Clastogenic effects of a variety of arsenic compounds were examined on cultured human fibroblasts. The following compounds were tested: inorganic arsenicals (arsenite and arsenate), the major metabolites of inorganic arsenicals in human and experimental animals [methylarsonic acid (MAA), dimethylarsinic acid (DMAA) and trimethylarsine oxide (TMAO)], and water-soluble organoarsenic derivatives [2', 3'-dihydroxypropyl-5-deoxy-5-dimethylarsinoyl-beta-D-riboside (arsenosugar), arsenocholine, arsenobetaine and tetramethylarsonium iodide] found in marine organisms. Arsenic compounds induced mainly chromatid gaps and chromatid breaks.

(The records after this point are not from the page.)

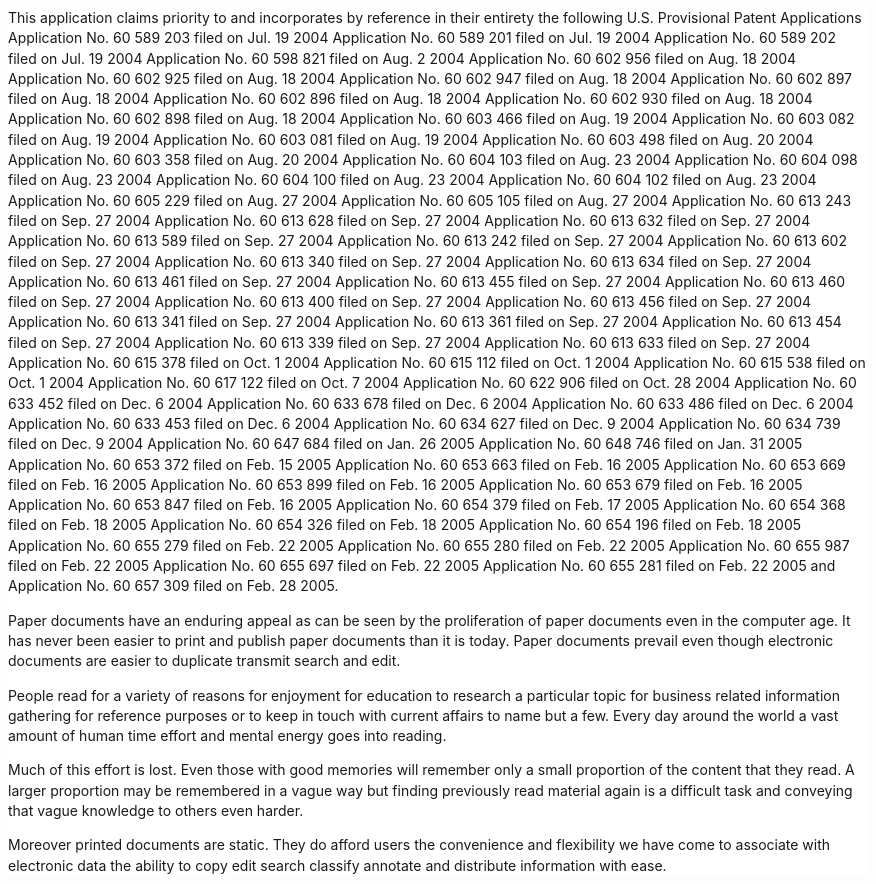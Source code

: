 This application claims priority to and incorporates by reference in their entirety the following U.S. Provisional Patent Applications Application No. 60 589 203 filed on Jul. 19 2004 Application No. 60 589 201 filed on Jul. 19 2004 Application No. 60 589 202 filed on Jul. 19 2004 Application No. 60 598 821 filed on Aug. 2 2004 Application No. 60 602 956 filed on Aug. 18 2004 Application No. 60 602 925 filed on Aug. 18 2004 Application No. 60 602 947 filed on Aug. 18 2004 Application No. 60 602 897 filed on Aug. 18 2004 Application No. 60 602 896 filed on Aug. 18 2004 Application No. 60 602 930 filed on Aug. 18 2004 Application No. 60 602 898 filed on Aug. 18 2004 Application No. 60 603 466 filed on Aug. 19 2004 Application No. 60 603 082 filed on Aug. 19 2004 Application No. 60 603 081 filed on Aug. 19 2004 Application No. 60 603 498 filed on Aug. 20 2004 Application No. 60 603 358 filed on Aug. 20 2004 Application No. 60 604 103 filed on Aug. 23 2004 Application No. 60 604 098 filed on Aug. 23 2004 Application No. 60 604 100 filed on Aug. 23 2004 Application No. 60 604 102 filed on Aug. 23 2004 Application No. 60 605 229 filed on Aug. 27 2004 Application No. 60 605 105 filed on Aug. 27 2004 Application No. 60 613 243 filed on Sep. 27 2004 Application No. 60 613 628 filed on Sep. 27 2004 Application No. 60 613 632 filed on Sep. 27 2004 Application No. 60 613 589 filed on Sep. 27 2004 Application No. 60 613 242 filed on Sep. 27 2004 Application No. 60 613 602 filed on Sep. 27 2004 Application No. 60 613 340 filed on Sep. 27 2004 Application No. 60 613 634 filed on Sep. 27 2004 Application No. 60 613 461 filed on Sep. 27 2004 Application No. 60 613 455 filed on Sep. 27 2004 Application No. 60 613 460 filed on Sep. 27 2004 Application No. 60 613 400 filed on Sep. 27 2004 Application No. 60 613 456 filed on Sep. 27 2004 Application No. 60 613 341 filed on Sep. 27 2004 Application No. 60 613 361 filed on Sep. 27 2004 Application No. 60 613 454 filed on Sep. 27 2004 Application No. 60 613 339 filed on Sep. 27 2004 Application No. 60 613 633 filed on Sep. 27 2004 Application No. 60 615 378 filed on Oct. 1 2004 Application No. 60 615 112 filed on Oct. 1 2004 Application No. 60 615 538 filed on Oct. 1 2004 Application No. 60 617 122 filed on Oct. 7 2004 Application No. 60 622 906 filed on Oct. 28 2004 Application No. 60 633 452 filed on Dec. 6 2004 Application No. 60 633 678 filed on Dec. 6 2004 Application No. 60 633 486 filed on Dec. 6 2004 Application No. 60 633 453 filed on Dec. 6 2004 Application No. 60 634 627 filed on Dec. 9 2004 Application No. 60 634 739 filed on Dec. 9 2004 Application No. 60 647 684 filed on Jan. 26 2005 Application No. 60 648 746 filed on Jan. 31 2005 Application No. 60 653 372 filed on Feb. 15 2005 Application No. 60 653 663 filed on Feb. 16 2005 Application No. 60 653 669 filed on Feb. 16 2005 Application No. 60 653 899 filed on Feb. 16 2005 Application No. 60 653 679 filed on Feb. 16 2005 Application No. 60 653 847 filed on Feb. 16 2005 Application No. 60 654 379 filed on Feb. 17 2005 Application No. 60 654 368 filed on Feb. 18 2005 Application No. 60 654 326 filed on Feb. 18 2005 Application No. 60 654 196 filed on Feb. 18 2005 Application No. 60 655 279 filed on Feb. 22 2005 Application No. 60 655 280 filed on Feb. 22 2005 Application No. 60 655 987 filed on Feb. 22 2005 Application No. 60 655 697 filed on Feb. 22 2005 Application No. 60 655 281 filed on Feb. 22 2005 and Application No. 60 657 309 filed on Feb. 28 2005.

Paper documents have an enduring appeal as can be seen by the proliferation of paper documents even in the computer age. It has never been easier to print and publish paper documents than it is today. Paper documents prevail even though electronic documents are easier to duplicate transmit search and edit.

People read for a variety of reasons for enjoyment for education to research a particular topic for business related information gathering for reference purposes or to keep in touch with current affairs to name but a few. Every day around the world a vast amount of human time effort and mental energy goes into reading.

Much of this effort is lost. Even those with good memories will remember only a small proportion of the content that they read. A larger proportion may be remembered in a vague way but finding previously read material again is a difficult task and conveying that vague knowledge to others even harder.

Moreover printed documents are static. They do afford users the convenience and flexibility we have come to associate with electronic data the ability to copy edit search classify annotate and distribute information with ease.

The rank order of compounds in terms of clastogenic potency was arsenite > arsenate > DMAA > MAA > TMAO. DMAA was very potent and caused chromosome pulverizations in most metaphases when present at doses higher than 7 x 10(-3) M. Arsenosugar, arsenocholine, arsenobetaine and tetramethylarsonium iodide were less effective. Depletion of cellular glutathione (GSH) with L-buthionine-SR-sulfoximine (BSO), increased the incidence of chromosomal aberrations induced by arsenite, arsenate and MAA, and markedly suppressed the clastogenic effects of DMAA. DMAA was highly clastogenic even in GSH-depleted cells when the cells were incubated with DMAA in the presence of GSH (5 and 10 mM). These results suggest that GSH might play a role in protecting cells against the clastogenic effects of arsenite, arsenate and MAA. GSH might be involved in the expression of clastogenic actions of DMAA.